De Staat van het Primair Onderwijs 2019

11 april 2019

De Inspectie van het Onderwijs stelt vast dat scholen in het primair onderwijs met een ‘complexe’ onderwijspopulatie harder getroffen worden door het lerarentekort, een ‘groot maatschappelijk vraagstuk’. Dit zorgt voor een grotere ongelijkheid tussen scholen en voor een grotere kansenongelijkheid voor leerlingen.

De inspectie bepleit dat leraren hun feedbackbekwaamheden versterken om beter in te spelen op wat leerlingen nodig hebben. In iets meer dan de helft van hun lessen geven ze procesgerichte feedback aan leerlingen. Wat beter kan is onderwijs en ondersteuning van zwakke lezers en spellers. De invloed van de school op mondelinge spreekvaardigheid is aanzienlijk.

9% van de leerlingen in het PO heeft extra ondersteuning nodig. Samenwerkingsverbanden variëren in het maken van keuzen bij het inzetten van zorgmiddelen. Er zijn tussen de samenwerkingsverbanden grote verschillen in deelname aan speciaal en speciaal basisonderwijs.
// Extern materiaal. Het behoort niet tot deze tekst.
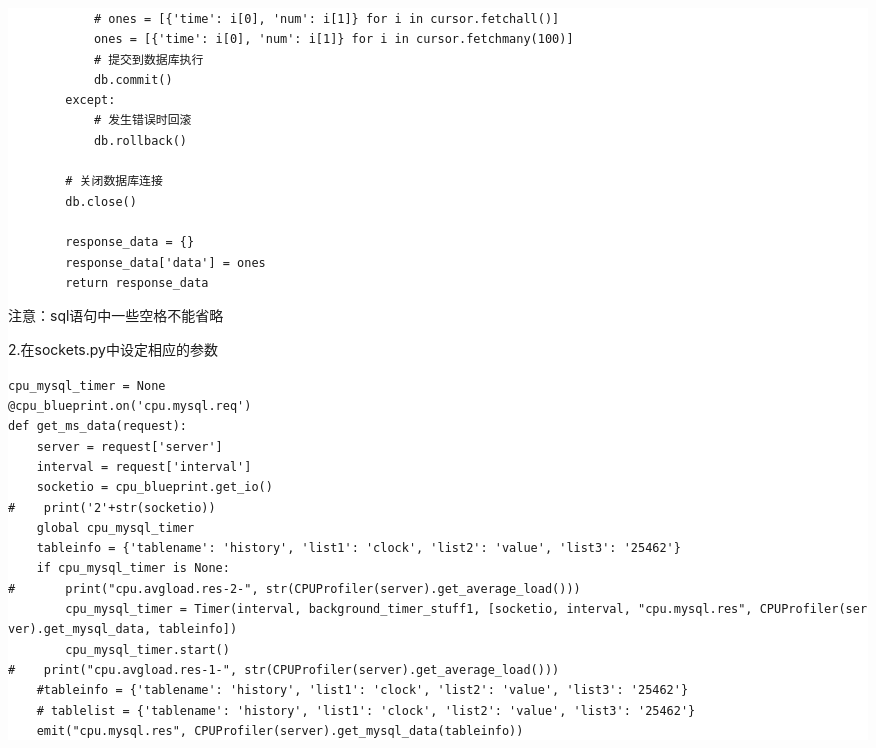                 # ones = [{'time': i[0], 'num': i[1]} for i in cursor.fetchall()]
                ones = [{'time': i[0], 'num': i[1]} for i in cursor.fetchmany(100)]
                # 提交到数据库执行
                db.commit()
            except:
                # 发生错误时回滚
                db.rollback()
    
            # 关闭数据库连接
            db.close()
    
            response_data = {}
            response_data['data'] = ones
            return response_data

注意：sql语句中一些空格不能省略

2.在sockets.py中设定相应的参数

    cpu_mysql_timer = None
    @cpu_blueprint.on('cpu.mysql.req')
    def get_ms_data(request):
        server = request['server']
        interval = request['interval']
        socketio = cpu_blueprint.get_io()
    #    print('2'+str(socketio))
        global cpu_mysql_timer
        tableinfo = {'tablename': 'history', 'list1': 'clock', 'list2': 'value', 'list3': '25462'}
        if cpu_mysql_timer is None:
    #       print("cpu.avgload.res-2-", str(CPUProfiler(server).get_average_load()))
            cpu_mysql_timer = Timer(interval, background_timer_stuff1, [socketio, interval, "cpu.mysql.res", CPUProfiler(server).get_mysql_data, tableinfo])
            cpu_mysql_timer.start()
    #    print("cpu.avgload.res-1-", str(CPUProfiler(server).get_average_load()))
        #tableinfo = {'tablename': 'history', 'list1': 'clock', 'list2': 'value', 'list3': '25462'}
        # tablelist = {'tablename': 'history', 'list1': 'clock', 'list2': 'value', 'list3': '25462'}
        emit("cpu.mysql.res", CPUProfiler(server).get_mysql_data(tableinfo))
De Kwaliteitszorg van besturen kan versterkt worden door toetsbare doelen te formuleren, regelmatig te evalueren en het zicht op onderwijskwaliteit te versterken. 80% van de besturen en scholen hebben de kwaliteitszorg op orde. De basiskwaliteit van de meeste scholen en besturen is voldoende, maar het referentieniveau 2F/15 voor taal en rekenen met 65% van de leerlingen wordt niet gehaald. Zorgen zijn er bij de inspectie over de dalende trend in de taal- en rekenresultaten en de ongelijkheid van kansen in de schooladvisering.